Personal information
- Date of birth: 9 February 1988 (age 37)
- Position(s): Central Defender/Right Back

Team information
- Current team: Gżira United
- Number: 13

Senior career*
- Years: Team / Apps / (Gls)
- 2006–: Sliema Wanderers / 120 / (1)
- 2007–2008: → Mqabba (loan) / 23 / (1)
- 2008–2009: → Tarxien Rainbows (loan) / 10 / (0)
- 2009–2016: Sliema Wanderers / 117 / (2)
- 2016–: Gżira United

International career^{‡}
- 2013–: Malta / 4 / (0)

= Clifford Gatt Baldacchino =

Maltese footballer

Clifford Gatt Baldacchino (born 9 February 1988) known as ‘Il-Balda’ is a Maltese international footballer who plays for Gżira United, as a centre back and also as a right back

==Career==
Gatt Baldacchino has played club football for Sliema Wanderers, Mqabba and Tarxien Rainbows.

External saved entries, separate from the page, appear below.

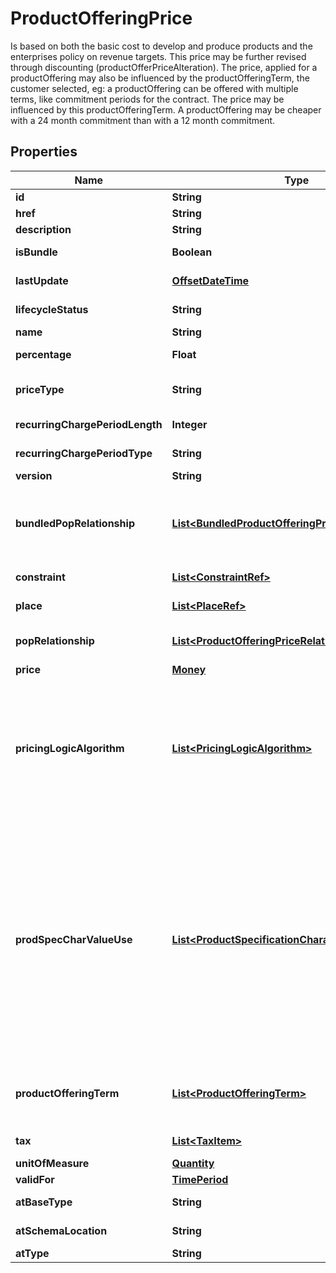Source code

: 

# ProductOfferingPrice

Is based on both the basic cost to develop and produce products and the enterprises policy on revenue targets. This price may be further revised through discounting (productOfferPriceAlteration). The price, applied for a productOffering may also be influenced by the productOfferingTerm, the customer selected, eg: a productOffering can be offered with multiple terms, like commitment periods for the contract. The price may be influenced by this productOfferingTerm. A productOffering may be cheaper with a 24 month commitment than with a 12 month commitment.
## Properties

Name | Type | Description | Notes
------------ | ------------- | ------------- | -------------
**id** | **String** | unique id of this resource |  [optional]
**href** | **String** | Reference of the ProductOfferingPrice |  [optional]
**description** | **String** | Description of the productOfferingPrice |  [optional]
**isBundle** | **Boolean** | A flag indicating if this ProductOfferingPrice is composite (bundle) or not |  [optional]
**lastUpdate** | [**OffsetDateTime**](OffsetDateTime.md) | the last update time of this ProductOfferingPrice |  [optional]
**lifecycleStatus** | **String** | the lifecycle status of this ProductOfferingPrice |  [optional]
**name** | **String** | Name of the productOfferingPrice |  [optional]
**percentage** | **Float** | Percentage to apply for ProductOfferPriceAlteration (Discount) |  [optional]
**priceType** | **String** | A category that describes the price, such as recurring, discount, allowance, penalty, and so forth. |  [optional]
**recurringChargePeriodLength** | **Integer** | the period of the recurring charge:  1, 2, ... .It sets to zero if it is not applicable |  [optional]
**recurringChargePeriodType** | **String** | The period to repeat the application of the price Could be month, week... |  [optional]
**version** | **String** | ProductOffering version |  [optional]
**bundledPopRelationship** | [**List&lt;BundledProductOfferingPriceRelationship&gt;**](BundledProductOfferingPriceRelationship.md) | this object represents a bundle relationship from a bundle product offering price (parent) to a simple product offering price (child). A simple product offering price may participate in more than one bundle relationship. |  [optional]
**constraint** | [**List&lt;ConstraintRef&gt;**](ConstraintRef.md) | The Constraint resource represents a policy/rule applied to ProductOfferingPrice. |  [optional]
**place** | [**List&lt;PlaceRef&gt;**](PlaceRef.md) | Place defines the places where the products are sold or delivered. |  [optional]
**popRelationship** | [**List&lt;ProductOfferingPriceRelationship&gt;**](ProductOfferingPriceRelationship.md) | Product Offering Prices related to this Product Offering Price, for example a price alteration such as allowance or discount |  [optional]
**price** | [**Money**](Money.md) |  |  [optional]
**pricingLogicAlgorithm** | [**List&lt;PricingLogicAlgorithm&gt;**](PricingLogicAlgorithm.md) | The PricingLogicAlgorithm entity represents an instantiation of an interface specification to external rating function (without a modeled behavior in SID). Some of the parameters of the interface definition may be already set (such as price per unit) and some may be gathered during the rating process from the event (such as call duration) or from ProductCharacteristicValues (such as assigned bandwidth). |  [optional]
**prodSpecCharValueUse** | [**List&lt;ProductSpecificationCharacteristicValueUse&gt;**](ProductSpecificationCharacteristicValueUse.md) | A use of the ProductSpecificationCharacteristicValue by a ProductOfferingPrice to which additional properties (attributes) apply or override the properties of similar properties contained in ProductSpecificationCharacteristicValue. It should be noted that characteristics which their value(s) addressed by this object must exist in corresponding product specification. The available characteristic values for a ProductSpecificationCharacteristic in a Product specification can be modified at the ProductOffering and ProcuctOfferingPrice level. The list of values in ProductSpecificationCharacteristicValueUse is a strict subset of the list of values as defined in the corresponding product specification characteristics. |  [optional]
**productOfferingTerm** | [**List&lt;ProductOfferingTerm&gt;**](ProductOfferingTerm.md) | A list of conditions under which a ProductOfferingPrice is made available to Customers. For instance, a Product Offering Price can be offered with multiple commitment periods. |  [optional]
**tax** | [**List&lt;TaxItem&gt;**](TaxItem.md) | An amount of money levied on the price of a Product by a legislative body. |  [optional]
**unitOfMeasure** | [**Quantity**](Quantity.md) |  |  [optional]
**validFor** | [**TimePeriod**](TimePeriod.md) |  |  [optional]
**atBaseType** | **String** | the immediate base class type of this product offering |  [optional]
**atSchemaLocation** | **String** | hyperlink reference to the schema describing this resource |  [optional]
**atType** | **String** | The class type of this Product offering |  [optional]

He has won the Euro Challenge Cup, the Super Cup and also the FA Trophy all with Sliema. He has played seven times in the Europa league all for Sliema.

He played for his country at under-19 (three official matches) and under-21 (nine official matches) levels. He made his senior international debut for Malta in 2013.